Connecting to (DESCRIPTION=(ADDRESS=(PROTOCOL=TCP)(HOST=solaris01)(PORT=1521)))
TNS-12541: TNS:no listener
TNS-12560: TNS:protocol adapter error
TNS-00511: No listener
Solaris Error: 146: Connection refused
Connecting to (DESCRIPTION=(ADDRESS=(PROTOCOL=IPC)(KEY=EXTPROC0)))
TNS-12541: TNS:no listener
TNS-12560: TNS:protocol adapter error
TNS-00511: No listener
Solaris Error: 146: Connection refused
[ Apr 26 10:47:52 Method "stop" exited with status 0 ]
[ Apr 26 10:47:52 Executing start method ("/lib/svc/method/ora-smf start listener LISTENER") ]

LSNRCTL for Solaris: Version 10.2.0.2.0 - Production on 26-APR-2007 10:47:52

Copyright (c) 1991, 2005, Oracle. All rights reserved.

Starting /u01/app/oracle/product/10.2.0/db_1/bin/tnslsnr: please wait...

TNSLSNR for Solaris: Version 10.2.0.2.0 - Production
System parameter file is /u01/app/oracle/product/10.2.0/db_1/network/admin/listener.ora
Log messages written to /u01/app/oracle/product/10.2.0/db_1/network/log/listener.log
Listening on: (DESCRIPTION=(ADDRESS=(PROTOCOL=tcp)(HOST=solaris01)(PORT=1521)))
Listening on: (DESCRIPTION=(ADDRESS=(PROTOCOL=ipc)(KEY=EXTPROC0)))

Connecting to (DESCRIPTION=(ADDRESS=(PROTOCOL=TCP)(HOST=solaris01)(PORT=1521)))
STATUS of the LISTENER
------------------------
Alias LISTENER
Version TNSLSNR for Solaris: Version 10.2.0.2.0 - Production
Start Date 26-APR-2007 10:47:54
Uptime 0 days 0 hr. 0 min. 0 sec
Trace Level off
Security ON: Local OS Authentication
SNMP OFF
Listener Parameter File /u01/app/oracle/product/10.2.0/db_1/network/admin/listener.ora
Listener Log File /u01/app/oracle/product/10.2.0/db_1/network/log/listener.log
Listening Endpoints Summary...
(DESCRIPTION=(ADDRESS=(PROTOCOL=tcp)(HOST=solaris01)(PORT=1521)))
(DESCRIPTION=(ADDRESS=(PROTOCOL=ipc)(KEY=EXTPROC0)))
Services Summary...
Service "PLSExtProc" has 1 instance(s).
Instance "PLSExtProc", status UNKNOWN, has 1 handler(s) for this service...
The command completed successfully
listener LISTENER start succeeded
[ Apr 26 10:47:54 Method "start" exited with status 0 ]
I havn't really played around too much else with SMF and Oracle at the moment. Obviously, Oracle has a lot of this functionality already available through Enterprise Manager using corrective actions.
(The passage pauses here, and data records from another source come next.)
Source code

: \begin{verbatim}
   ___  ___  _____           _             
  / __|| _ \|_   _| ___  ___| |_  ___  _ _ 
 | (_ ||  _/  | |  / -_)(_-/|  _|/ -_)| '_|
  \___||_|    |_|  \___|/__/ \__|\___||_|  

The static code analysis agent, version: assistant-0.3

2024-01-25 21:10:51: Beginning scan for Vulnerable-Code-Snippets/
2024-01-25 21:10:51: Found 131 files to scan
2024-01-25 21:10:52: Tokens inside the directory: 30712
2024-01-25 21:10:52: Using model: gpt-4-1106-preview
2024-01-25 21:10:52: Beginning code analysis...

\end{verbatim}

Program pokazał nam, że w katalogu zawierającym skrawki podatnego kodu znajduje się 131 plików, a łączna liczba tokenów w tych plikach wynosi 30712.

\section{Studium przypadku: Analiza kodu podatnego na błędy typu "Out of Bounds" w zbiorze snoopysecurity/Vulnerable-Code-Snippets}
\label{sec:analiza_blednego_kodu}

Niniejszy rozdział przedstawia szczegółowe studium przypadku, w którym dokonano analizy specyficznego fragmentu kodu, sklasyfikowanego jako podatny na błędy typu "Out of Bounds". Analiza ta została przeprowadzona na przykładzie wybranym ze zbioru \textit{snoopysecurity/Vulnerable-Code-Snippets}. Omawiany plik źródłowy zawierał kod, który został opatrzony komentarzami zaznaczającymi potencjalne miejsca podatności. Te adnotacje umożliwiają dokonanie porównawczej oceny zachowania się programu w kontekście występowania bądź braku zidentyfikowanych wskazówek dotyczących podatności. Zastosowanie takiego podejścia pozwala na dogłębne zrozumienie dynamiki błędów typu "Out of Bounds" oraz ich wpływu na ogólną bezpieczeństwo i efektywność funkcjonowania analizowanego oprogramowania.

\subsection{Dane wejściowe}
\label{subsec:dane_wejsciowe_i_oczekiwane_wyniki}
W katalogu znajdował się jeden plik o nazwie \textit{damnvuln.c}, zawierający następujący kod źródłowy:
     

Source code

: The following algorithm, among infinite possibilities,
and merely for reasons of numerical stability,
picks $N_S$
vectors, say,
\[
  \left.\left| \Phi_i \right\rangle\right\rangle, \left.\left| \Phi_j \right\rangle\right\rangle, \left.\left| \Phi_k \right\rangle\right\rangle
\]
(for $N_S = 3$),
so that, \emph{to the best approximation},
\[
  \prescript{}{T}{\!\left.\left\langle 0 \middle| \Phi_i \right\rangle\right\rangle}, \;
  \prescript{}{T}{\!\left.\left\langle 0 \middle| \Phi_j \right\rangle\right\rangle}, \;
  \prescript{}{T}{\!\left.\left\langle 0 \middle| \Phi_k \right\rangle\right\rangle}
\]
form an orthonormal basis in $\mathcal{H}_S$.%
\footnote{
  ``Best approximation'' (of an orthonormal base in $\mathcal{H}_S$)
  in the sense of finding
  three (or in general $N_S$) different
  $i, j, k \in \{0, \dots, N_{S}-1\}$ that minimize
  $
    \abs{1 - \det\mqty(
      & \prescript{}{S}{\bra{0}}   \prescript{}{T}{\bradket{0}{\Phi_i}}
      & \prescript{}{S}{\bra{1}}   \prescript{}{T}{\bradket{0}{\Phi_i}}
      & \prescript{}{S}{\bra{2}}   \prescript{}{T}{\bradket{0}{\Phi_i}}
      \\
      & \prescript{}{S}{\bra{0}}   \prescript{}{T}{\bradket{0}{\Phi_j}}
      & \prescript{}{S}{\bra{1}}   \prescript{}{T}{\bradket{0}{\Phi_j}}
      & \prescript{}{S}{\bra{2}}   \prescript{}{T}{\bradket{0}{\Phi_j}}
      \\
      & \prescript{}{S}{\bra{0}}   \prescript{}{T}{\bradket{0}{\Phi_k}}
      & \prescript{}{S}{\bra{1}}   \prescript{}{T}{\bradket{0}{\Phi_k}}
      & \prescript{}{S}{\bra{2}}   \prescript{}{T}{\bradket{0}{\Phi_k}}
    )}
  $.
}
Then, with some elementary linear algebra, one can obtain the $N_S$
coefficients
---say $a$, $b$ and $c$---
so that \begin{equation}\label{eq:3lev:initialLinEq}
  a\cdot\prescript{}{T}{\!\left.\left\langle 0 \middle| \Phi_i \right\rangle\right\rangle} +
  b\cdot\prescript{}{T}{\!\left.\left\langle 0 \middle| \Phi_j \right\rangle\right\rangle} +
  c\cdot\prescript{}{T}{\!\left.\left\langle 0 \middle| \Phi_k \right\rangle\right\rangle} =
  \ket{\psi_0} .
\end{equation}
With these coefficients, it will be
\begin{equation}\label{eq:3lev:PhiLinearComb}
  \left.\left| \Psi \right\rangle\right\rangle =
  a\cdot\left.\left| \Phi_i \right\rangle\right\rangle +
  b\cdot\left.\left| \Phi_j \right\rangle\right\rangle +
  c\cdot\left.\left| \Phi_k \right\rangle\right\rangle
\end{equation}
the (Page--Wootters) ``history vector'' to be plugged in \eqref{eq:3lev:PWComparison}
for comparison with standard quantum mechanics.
Also, its worth pointing out that Oracle does not currently support SMF and does not provide any information or documentation on configuring Oracle with SMF. Metalink Note 398580.1 and Bug 5340239 have more information on this from Oracle.

2 comments:

Sergio said...

Thank you for this post, it helped me a lot.

I am also looking for a manifest to start oracle grid agent, I did some google search but I found nothing.

I noticed that the author of the solaris package is Joos Mulders, not Mudlers. Maybe you want to correct this in your article.

Thank you again, all the best,

Sergio

Anonymous said...

Thanks for your help. It was very useful. I wanted to check something with you that is putting the smf for the database in Maintance state.

Every time the database starts the the smf is in maintenance state I tracked down untill I put the # sign in front of the last "exit $status".
When I check the log it always exit with code 95 and it is confusing smf and automatically put the service in maintenance state but every thing works fine. I mean the db is up and open. So when I commented that line it does not confuse smf anymore and it does exit with code 0 and smf for the database is showing online.

Again I really appreciate your help and usefull information. Since we are in the business of sharing knowledge I thought it will be wise to share my experience too.